Since then, there have been some significant changes to our strategy, direction, and focus, so statements and recommendations may be outdated and not all examples may work.

The most up to date information can be found on the homepage, as well as any pages that don't show this warning.

If you encounter any inaccuracies, we welcome you to help us improve this page or submit an issue.

Transforms

Transforms in Meltano are implemented by using dbt. All Meltano generated projects have a transform/ directory, which is populated with the required configuration, models, packages, etc in order to run the transformations.

When Meltano elt runs with the --transform run option, the default dbt transformations for the extractor used are run; but Meltano will never modify the original source file.

As an example, assume that the following command runs:

meltano elt tap-gitlab target-postgres --transform run

After the Extract and Load steps are successfully completed and data have been extracted from the GitLab API and loaded to a Postgres DB, the dbt transform runs.

Meltano uses the convention that the transform has the same name as the extractor it is for. Transforms are automatically added the first time an elt operation that requires them runs, but they can also be discovered and added to a Meltano project manually:

(venv) $ meltano discover transforms

transforms
tap-gitlab

(venv) $ meltano add transform tap-gitlab
Transform tap-gitlab added to your meltano.yml config
Transform tap-gitlab added to your dbt packages
Transform tap-gitlab added to your dbt_project.yml

Transforms are basically dbt packages that reside in their own repositories. If you want to see in more details how such a package can be defined, you can check the dbt documentation on Package Management and dbt-tap-gitlab, the project used for defining the default transforms for tap-gitlab.

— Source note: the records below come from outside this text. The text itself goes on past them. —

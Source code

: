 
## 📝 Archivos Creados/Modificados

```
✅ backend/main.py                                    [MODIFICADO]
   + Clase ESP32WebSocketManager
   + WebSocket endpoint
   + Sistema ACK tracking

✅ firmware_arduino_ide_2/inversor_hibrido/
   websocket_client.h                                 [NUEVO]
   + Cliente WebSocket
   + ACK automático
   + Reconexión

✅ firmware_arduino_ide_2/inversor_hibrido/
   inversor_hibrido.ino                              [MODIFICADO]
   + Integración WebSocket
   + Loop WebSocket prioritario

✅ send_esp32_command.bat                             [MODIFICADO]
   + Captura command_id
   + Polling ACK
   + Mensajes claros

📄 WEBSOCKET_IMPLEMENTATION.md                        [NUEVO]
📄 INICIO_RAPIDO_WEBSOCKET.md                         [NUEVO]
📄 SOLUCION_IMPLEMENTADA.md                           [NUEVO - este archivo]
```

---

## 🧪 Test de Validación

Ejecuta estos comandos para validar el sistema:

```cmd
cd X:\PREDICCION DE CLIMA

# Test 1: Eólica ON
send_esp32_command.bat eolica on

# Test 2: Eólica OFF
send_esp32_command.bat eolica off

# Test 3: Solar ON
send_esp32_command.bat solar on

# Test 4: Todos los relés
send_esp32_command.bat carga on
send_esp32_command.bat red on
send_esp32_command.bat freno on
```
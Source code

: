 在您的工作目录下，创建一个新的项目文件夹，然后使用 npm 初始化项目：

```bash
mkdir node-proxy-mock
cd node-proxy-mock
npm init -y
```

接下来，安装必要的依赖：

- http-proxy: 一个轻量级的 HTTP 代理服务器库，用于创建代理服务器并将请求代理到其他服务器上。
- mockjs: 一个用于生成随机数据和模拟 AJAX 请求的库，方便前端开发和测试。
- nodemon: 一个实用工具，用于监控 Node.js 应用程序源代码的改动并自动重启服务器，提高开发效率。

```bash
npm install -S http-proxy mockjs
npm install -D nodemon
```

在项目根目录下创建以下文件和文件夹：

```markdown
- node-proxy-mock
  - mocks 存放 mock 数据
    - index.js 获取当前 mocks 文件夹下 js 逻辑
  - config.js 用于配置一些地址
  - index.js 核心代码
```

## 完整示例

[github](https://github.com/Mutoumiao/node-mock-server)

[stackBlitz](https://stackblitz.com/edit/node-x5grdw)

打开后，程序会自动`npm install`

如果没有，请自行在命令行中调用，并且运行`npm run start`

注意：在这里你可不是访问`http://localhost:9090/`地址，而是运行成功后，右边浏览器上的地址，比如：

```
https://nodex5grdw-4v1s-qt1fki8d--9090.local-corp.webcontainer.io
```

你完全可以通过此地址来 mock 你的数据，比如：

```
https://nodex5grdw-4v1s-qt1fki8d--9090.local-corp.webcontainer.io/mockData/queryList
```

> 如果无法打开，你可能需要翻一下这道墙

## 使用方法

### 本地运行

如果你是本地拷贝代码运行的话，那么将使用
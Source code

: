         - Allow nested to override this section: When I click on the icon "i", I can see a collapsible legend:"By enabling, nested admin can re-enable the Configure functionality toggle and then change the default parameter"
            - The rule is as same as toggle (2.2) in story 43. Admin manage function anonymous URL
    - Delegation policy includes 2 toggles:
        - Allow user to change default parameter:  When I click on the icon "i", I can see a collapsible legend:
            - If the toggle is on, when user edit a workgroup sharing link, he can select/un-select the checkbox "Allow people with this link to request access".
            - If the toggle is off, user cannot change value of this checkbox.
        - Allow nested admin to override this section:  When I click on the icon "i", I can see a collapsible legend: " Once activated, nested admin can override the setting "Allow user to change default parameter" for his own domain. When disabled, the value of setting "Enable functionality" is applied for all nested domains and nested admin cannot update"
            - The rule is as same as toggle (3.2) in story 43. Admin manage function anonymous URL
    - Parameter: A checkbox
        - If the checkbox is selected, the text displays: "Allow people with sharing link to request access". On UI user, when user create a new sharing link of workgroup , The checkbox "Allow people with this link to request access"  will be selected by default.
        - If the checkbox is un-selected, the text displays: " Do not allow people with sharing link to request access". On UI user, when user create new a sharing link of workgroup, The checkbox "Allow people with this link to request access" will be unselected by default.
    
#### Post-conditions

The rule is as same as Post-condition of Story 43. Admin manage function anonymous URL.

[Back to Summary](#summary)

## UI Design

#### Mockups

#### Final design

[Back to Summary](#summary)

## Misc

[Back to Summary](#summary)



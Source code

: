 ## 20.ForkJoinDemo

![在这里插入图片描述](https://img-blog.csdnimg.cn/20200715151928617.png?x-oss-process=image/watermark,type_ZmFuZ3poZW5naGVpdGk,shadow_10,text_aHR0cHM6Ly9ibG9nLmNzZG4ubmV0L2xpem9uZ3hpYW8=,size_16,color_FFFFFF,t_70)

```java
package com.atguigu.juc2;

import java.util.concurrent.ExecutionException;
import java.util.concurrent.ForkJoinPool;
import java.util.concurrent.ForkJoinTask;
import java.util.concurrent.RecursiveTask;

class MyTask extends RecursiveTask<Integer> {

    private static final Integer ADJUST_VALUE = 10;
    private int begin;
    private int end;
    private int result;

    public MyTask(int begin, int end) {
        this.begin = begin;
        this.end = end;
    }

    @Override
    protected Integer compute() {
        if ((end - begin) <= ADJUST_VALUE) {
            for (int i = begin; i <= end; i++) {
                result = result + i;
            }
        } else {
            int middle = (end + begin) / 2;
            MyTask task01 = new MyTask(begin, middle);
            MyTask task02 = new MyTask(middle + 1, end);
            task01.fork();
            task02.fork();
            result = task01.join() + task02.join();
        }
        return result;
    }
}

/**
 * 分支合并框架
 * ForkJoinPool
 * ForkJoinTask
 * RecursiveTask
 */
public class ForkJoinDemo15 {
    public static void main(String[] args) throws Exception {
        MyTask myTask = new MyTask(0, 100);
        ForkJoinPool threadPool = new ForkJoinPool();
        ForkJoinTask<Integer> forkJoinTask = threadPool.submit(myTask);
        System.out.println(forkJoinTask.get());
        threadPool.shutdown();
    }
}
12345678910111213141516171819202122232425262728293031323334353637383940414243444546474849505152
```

When a transform is added to a project, it is added as a dbt package in transform/packages.yml, enabled in transform/dbt_project.yml, and loaded for usage the next time dbt runs.

The format of the meltano.yml entries for transforms can have additional parameters. For example, the tap-gitlab dbt package requires three variables, which are used for finding the tables where the raw Carbon Intensity data have been loaded during the Extract-Load phase:

transforms:
- name: tap-gitlab
  pip_url: https://gitlab.com/meltano/dbt-tap-gitlab.git
  vars:
    entry_table: "{{ env_var('PG_SCHEMA') }}.entry"
    generationmix_table: "{{ env_var('PG_SCHEMA') }}.generationmix"
    region_table: "{{ env_var('PG_SCHEMA') }}.region"

Those entries may follow dbt's syntax in order to fetch values from environment variables. In this case, $PG_SCHEMA must be available in order for the transformations to know in which Postgres schema to find the tables with the Carbon Intensity data. Meltano uses $PG_SCHEMA by default as it is the same default schema also used by the Postgres Loader.

You can keep those parameters as they are and provide the schema as an environment variable or set the schema manually in meltano.yml:

transforms:
- name: tap-gitlab
  pip_url: https://gitlab.com/meltano/dbt-tap-gitlab.git
  vars:
    entry_table: "my_raw_schema.entry"
    generationmix_table: "my_raw_schema.generationmix"
    region_table: "my_raw_schema.region"

When Meltano runs a new transformation, transform/dbt_project.yml is always kept up to date with whatever is provided in meltano.yml.

Finally, dbt can be configured by updating transform/profile/profiles.yml. By default, Meltano sets up dbt to use the same database and user as the Postgres Loader and store the results of the transformations in the analytics schema.